[Khadas WiP] VIM4 NVMe IO Errors

Which system do you use? Android, Ubuntu, OOWOW or others?

Ubuntu 22.02 Desktop

Which version of system do you use? Khadas official images, self built images, or others?

Official from Oowow installer

Please describe your issue below:

When the CPU is under heavy load (compiling software) I am seeing a lot of IO errors to the NVMe. My OS is installed to eMMC but use NVMe for my data. NVMe is WD 2TB WD Green SN350.

Post a console log of your issue below:

[ 1019.135040] blk_update_request: I/O error, dev nvme0n1, sector 130301656 op 0x1:(WRITE) flags 0x0 phys_seg 29 prio class 0
[ 1019.135774] EXT4-fs warning (device dm-0): ext4_end_bio:309: I/O error 10 writing to inode 4064097 (offset 0 size 4096 starting block 16287195)
[ 1019.135782] buffer_io_error: 876 callbacks suppressed
[ 1019.135787] Buffer I/O error on device dm-0, logical block 16287195
[ 1019.136588] EXT4-fs warning (device dm-0): ext4_end_bio:309: I/O error 10 writing to inode 4064090 (offset 0 size 8192 starting block 16287196)
[ 1019.136594] Buffer I/O error on device dm-0, logical block 16287196
[ 1019.137385] Buffer I/O error on device dm-0, logical block 16287197
[ 1019.138208] EXT4-fs warning (device dm-0): ext4_end_bio:309: I/O error 10 writing to inode 4064091 (offset 0 size 8192 starting block 16287198)
[ 1019.138214] Buffer I/O error on device dm-0, logical block 16287198
[ 1019.139010] Buffer I/O error on device dm-0, logical block 16287199
[ 1019.139827] EXT4-fs warning (device dm-0): ext4_end_bio:309: I/O error 10 writing to inode 4064093 (offset 0 size 65536 starting block 16287200)
[ 1019.139832] Buffer I/O error on device dm-0, logical block 16287200
[ 1019.140635] Buffer I/O error on device dm-0, logical block 16287201
[ 1019.141446] Buffer I/O error on device dm-0, logical block 16287202
[ 1019.142258] Buffer I/O error on device dm-0, logical block 16287203
[ 1019.143070] Buffer I/O error on device dm-0, logical block 16287204

1 Like

I have switched from using a generic USB-C power supply to using 12vdc 15A regulated power supply and the issue is still happening. The NVMe device tests fine in a PC.

1 Like

Hello @RIGeek

We will check this issue.

Thanks.

I’ve installed a heatsink on the NVMe and also put a large 80mm fan on the VIM4 that blows across the top and bottom of the board. It seems I’m getting less write errors now but it’s still happening after the device is under full load for a while.

1 Like

Continuing on, I still feel this is heat related so here is what I’ve done. I removed the heatsink, applied thermal pads to the RAM. I removed the M2X board and placed thermal pads on the 2 ICs that are on the bottom of the VIM4. I also put thermal pads under my NVMe so that the M2X is now being used as a heatsink. It’s much more stable now but still gets write errors after being under 100% load for a while.

1 Like

Today I tried something different. I wanted to make an image of the NVMe. The system was under little load but after about 30 minutes of constant reading from the NVMe and the IO errors started. The NVMe (controller and actual memory chip) never went over 45c as I was monitoring it with an IR (FLIR) camera.

1 Like

I will keep posting any new info as I get it. I am planning to order a different NVMe device to see if it is an issue with this model NVMe.

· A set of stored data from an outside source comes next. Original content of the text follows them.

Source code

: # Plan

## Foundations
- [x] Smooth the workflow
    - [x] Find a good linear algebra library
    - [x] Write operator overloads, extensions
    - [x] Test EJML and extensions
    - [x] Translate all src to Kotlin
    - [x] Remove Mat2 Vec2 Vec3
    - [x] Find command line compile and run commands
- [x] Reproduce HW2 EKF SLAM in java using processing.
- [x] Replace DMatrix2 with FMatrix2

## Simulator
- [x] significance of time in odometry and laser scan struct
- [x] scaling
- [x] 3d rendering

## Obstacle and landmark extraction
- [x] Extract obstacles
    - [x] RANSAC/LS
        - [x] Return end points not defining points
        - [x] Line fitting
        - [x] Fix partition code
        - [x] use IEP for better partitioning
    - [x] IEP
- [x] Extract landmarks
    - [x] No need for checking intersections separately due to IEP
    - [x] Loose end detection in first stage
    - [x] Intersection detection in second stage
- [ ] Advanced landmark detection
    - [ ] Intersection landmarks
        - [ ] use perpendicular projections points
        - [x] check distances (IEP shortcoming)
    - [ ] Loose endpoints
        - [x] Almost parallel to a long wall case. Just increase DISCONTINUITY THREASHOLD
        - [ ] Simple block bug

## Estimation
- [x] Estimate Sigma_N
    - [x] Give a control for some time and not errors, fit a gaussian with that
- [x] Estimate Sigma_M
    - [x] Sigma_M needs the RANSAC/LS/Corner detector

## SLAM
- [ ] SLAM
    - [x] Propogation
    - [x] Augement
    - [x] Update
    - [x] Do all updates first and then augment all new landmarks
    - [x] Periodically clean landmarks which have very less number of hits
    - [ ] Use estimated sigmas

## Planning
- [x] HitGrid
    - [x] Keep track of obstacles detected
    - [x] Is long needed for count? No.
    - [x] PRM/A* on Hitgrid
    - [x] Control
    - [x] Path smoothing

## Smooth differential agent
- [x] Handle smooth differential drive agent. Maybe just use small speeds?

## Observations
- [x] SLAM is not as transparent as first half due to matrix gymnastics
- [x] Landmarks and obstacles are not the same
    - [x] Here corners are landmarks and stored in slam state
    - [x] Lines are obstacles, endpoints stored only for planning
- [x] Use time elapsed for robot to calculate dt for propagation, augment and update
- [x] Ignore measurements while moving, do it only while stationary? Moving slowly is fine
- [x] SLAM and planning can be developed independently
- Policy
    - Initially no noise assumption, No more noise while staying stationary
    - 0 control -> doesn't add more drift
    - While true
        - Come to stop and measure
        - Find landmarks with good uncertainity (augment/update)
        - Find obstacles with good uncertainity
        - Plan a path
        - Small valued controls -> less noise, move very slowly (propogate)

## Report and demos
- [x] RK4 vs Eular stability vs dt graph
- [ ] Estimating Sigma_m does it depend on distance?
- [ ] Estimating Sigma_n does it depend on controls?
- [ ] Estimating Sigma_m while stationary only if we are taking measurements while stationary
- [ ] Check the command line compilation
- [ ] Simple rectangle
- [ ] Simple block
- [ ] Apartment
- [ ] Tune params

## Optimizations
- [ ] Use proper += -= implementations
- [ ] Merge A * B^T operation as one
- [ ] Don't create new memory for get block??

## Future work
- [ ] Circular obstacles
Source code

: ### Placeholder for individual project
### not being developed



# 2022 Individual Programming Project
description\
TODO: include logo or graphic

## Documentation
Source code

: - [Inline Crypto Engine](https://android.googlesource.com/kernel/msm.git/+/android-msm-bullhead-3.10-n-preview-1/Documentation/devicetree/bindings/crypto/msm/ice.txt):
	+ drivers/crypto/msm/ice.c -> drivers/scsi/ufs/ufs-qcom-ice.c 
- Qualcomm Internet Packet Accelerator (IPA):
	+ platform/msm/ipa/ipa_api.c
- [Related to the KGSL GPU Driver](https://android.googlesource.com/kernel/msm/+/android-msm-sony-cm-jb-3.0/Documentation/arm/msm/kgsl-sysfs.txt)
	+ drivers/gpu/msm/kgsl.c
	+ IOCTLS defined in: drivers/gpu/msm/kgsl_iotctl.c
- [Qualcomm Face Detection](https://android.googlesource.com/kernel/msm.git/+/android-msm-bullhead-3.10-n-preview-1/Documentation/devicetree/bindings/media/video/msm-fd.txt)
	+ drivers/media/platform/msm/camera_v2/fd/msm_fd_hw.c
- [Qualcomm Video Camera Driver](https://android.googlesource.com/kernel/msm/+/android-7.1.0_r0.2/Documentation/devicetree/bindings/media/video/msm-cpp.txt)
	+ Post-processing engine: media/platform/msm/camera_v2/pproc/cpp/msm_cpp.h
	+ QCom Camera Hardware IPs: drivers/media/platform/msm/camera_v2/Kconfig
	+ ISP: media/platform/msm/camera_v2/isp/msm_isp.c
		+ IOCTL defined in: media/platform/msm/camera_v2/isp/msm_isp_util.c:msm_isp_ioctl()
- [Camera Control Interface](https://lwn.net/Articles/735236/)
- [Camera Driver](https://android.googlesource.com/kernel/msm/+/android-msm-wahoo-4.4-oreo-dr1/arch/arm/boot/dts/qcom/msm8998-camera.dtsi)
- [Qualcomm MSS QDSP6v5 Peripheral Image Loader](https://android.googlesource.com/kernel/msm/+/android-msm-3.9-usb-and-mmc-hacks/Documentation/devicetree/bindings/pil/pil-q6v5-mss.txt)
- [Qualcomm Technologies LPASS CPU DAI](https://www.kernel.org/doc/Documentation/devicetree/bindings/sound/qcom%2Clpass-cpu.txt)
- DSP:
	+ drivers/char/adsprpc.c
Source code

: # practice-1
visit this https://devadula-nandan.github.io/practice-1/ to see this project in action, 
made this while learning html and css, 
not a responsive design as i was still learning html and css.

Don’t know if you saw this but you are not alone

https://forum.khadas.com/t/970evo-1tb-on-vim4-new-m2x/15510/65

2 Likes

Hello @RIGeek @technodevotee @JeremiahCornelius

We need collect more SSD models about the NVMe SSD which don’t work.

As far as I know, the follow models have issues from your side.

  • Samsung 970 EVO 1TB
  • WD 2TB WD Green SN350
  • Netac N930E Plus
  • Sabrent Rocket Nano NVMe PCIe M.2 2242 SSD

Do you guys have other models you test and have issues?

Here is the test results from my side:

  • Kingston A2000 - Works
  • Samsung 980 250GB - Doesn’t work
  • WD 250GB WD Green SN550 - Doesn’t work
1 Like

For clarification, this is the “Sabrent Rocket Nano NVMe PCIe M.2 2242 SSD”

Best,
— Jeremiah

1 Like

I have searched around and do not have surplus NVMe drives. I have lots of surplus SATA and SAS drives. I am still experimenting to see what might be the cause. I’ve ruled out heat and system load completely now. The issue happens after extended high IO to or from the NVMe. It seems that the command queue of the NVMe might be being exceeded. I’ve not been able to prove this. Maybe over this weekend I can put more time into it.

1 Like

That sounds feasible to me given my experience.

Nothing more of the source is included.